Los adultos de nuestro entorno socio-cultural tenemos el reto de intentar comprender por qué
hemos estado tan «interesados» en mantener a niños/as y adolescentes en la categoría
homogénea y separada de los menores, en vez de profundizar en los procesos de socialización y
en la construcción de nuevos consensos sociales con las nuevas generaciones
(supracategorización). 
Este punto es básico para comprender por qué muchos adultos se resisten tanto a que se discuta
e incremente la participación social de los niños y niñas que defiende la Convención de Naciones
Unidas sobre los Derechos del Niño (Casas, 1994): ¿Pertenecen niños y niñas a la categoría
universal «seres humanos»? Si pertenecen, ¿hay derechos humanos comunes a todos los
humanos? (al margen de que los pueda haber «no comunes»). ¿Queremos avanzar en el
consenso y defensa de los que son comunes a todos los humanos (y no sólo de los que nos
diferencian)?
3. EFECTOS DE LAS REPRESENTACIONES SOCIALES IMPERANTES SOBRE EL
CONOCIMIENTO Y LA INVESTIGACIÓN CIENTÍFICA ACERCA DE LA INFANCIA
La investigación científica y sus protagonistas no son entes ajenos a la sociedad que funciona con
determinadas representaciones sociales ampliamente compartidas. Cuando «tomamos distancia»

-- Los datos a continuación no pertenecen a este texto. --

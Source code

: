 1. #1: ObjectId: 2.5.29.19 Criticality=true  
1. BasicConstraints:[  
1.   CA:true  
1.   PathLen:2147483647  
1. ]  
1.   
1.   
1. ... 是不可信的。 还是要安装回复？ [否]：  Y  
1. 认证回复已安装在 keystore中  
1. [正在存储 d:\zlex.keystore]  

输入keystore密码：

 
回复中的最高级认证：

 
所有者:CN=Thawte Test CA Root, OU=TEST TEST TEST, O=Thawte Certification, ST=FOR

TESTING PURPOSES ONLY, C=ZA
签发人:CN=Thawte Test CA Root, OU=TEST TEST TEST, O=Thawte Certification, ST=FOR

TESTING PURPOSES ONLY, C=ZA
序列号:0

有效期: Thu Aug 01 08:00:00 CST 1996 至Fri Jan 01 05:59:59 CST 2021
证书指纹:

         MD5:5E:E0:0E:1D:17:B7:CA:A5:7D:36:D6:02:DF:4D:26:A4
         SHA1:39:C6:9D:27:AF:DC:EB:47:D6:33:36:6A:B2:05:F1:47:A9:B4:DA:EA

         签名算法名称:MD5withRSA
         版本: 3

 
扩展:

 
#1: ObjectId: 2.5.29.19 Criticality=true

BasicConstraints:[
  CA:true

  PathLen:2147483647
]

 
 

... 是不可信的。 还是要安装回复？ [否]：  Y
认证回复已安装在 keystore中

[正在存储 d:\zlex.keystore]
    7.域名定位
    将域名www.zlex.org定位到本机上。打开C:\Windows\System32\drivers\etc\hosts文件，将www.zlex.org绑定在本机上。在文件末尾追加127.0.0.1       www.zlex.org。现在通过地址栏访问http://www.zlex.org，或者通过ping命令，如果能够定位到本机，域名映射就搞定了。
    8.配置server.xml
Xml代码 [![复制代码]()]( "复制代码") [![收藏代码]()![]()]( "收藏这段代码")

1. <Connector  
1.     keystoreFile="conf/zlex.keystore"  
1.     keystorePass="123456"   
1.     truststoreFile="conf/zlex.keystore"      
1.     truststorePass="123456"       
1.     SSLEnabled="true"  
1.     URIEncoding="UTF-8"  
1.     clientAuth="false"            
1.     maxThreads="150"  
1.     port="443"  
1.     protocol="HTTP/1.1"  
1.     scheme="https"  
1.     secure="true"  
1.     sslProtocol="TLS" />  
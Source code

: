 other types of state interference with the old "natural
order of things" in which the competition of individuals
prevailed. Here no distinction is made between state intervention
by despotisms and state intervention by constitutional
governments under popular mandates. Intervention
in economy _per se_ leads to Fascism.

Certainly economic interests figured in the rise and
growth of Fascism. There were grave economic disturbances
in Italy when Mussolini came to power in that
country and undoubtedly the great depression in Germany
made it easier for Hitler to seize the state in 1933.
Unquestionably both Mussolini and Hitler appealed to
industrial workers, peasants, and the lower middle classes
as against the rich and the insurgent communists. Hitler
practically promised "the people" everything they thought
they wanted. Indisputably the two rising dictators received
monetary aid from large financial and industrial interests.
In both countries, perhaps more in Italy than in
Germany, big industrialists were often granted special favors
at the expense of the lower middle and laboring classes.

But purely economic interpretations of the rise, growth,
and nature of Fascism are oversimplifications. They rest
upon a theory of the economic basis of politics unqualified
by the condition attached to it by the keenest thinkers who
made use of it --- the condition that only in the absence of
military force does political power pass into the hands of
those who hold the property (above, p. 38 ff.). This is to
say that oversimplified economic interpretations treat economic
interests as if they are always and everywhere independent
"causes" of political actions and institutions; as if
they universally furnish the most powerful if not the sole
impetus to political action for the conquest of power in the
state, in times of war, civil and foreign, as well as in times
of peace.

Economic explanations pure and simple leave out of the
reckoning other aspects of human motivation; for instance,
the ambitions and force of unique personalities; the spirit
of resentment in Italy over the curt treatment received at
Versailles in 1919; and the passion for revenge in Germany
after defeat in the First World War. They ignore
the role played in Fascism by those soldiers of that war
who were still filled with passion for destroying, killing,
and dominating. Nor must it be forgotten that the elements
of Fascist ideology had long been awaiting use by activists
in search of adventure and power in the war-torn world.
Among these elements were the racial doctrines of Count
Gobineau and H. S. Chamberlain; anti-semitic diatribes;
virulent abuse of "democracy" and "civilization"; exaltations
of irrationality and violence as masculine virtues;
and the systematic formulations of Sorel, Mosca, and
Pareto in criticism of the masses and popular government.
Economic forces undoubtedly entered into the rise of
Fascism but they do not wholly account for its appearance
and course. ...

de una sociedad o época histórica determinada y vemos «su lógica» desde nuestro presente
(que, a veces, nos parece increible: ¿Cómo es posible que hasta finales del siglo XIX nadie
conceptualizara determinados tratos a los niños y niñas como «crueles»?), no es de extrañar que
comprobemos que «incluso los científicos» miraban la realidad con los mismos «sesgos». Y es
que toda la sociedad, ciencia incluida, estaba sumergida en la misma «lógica». A lo largo de la
historia, una buena parte de la investigación de todas disciplinas científicas interesadas por la
infancia ha mostrado estar sometida a las representaciones sociales mayoritarias acerca de la
infancia en su entorno sociocultural concreto, faltando al rigor. Algunos breves ejemplos
ilustrativos pueden ser:
 — Aquellos estudios sobre socialización, que la han concebido como un proceso unidireccional
más que bidireccional: Los padres socializan a los hijos, pero no aprenden de ellos. Hoy esta
postura es indefendible, porque resulta indudable que la socialización es un proceso interactivo,
de inter-influencia. Aprendemos cosas hasta de los bebés incluso las primeras semanas de vida.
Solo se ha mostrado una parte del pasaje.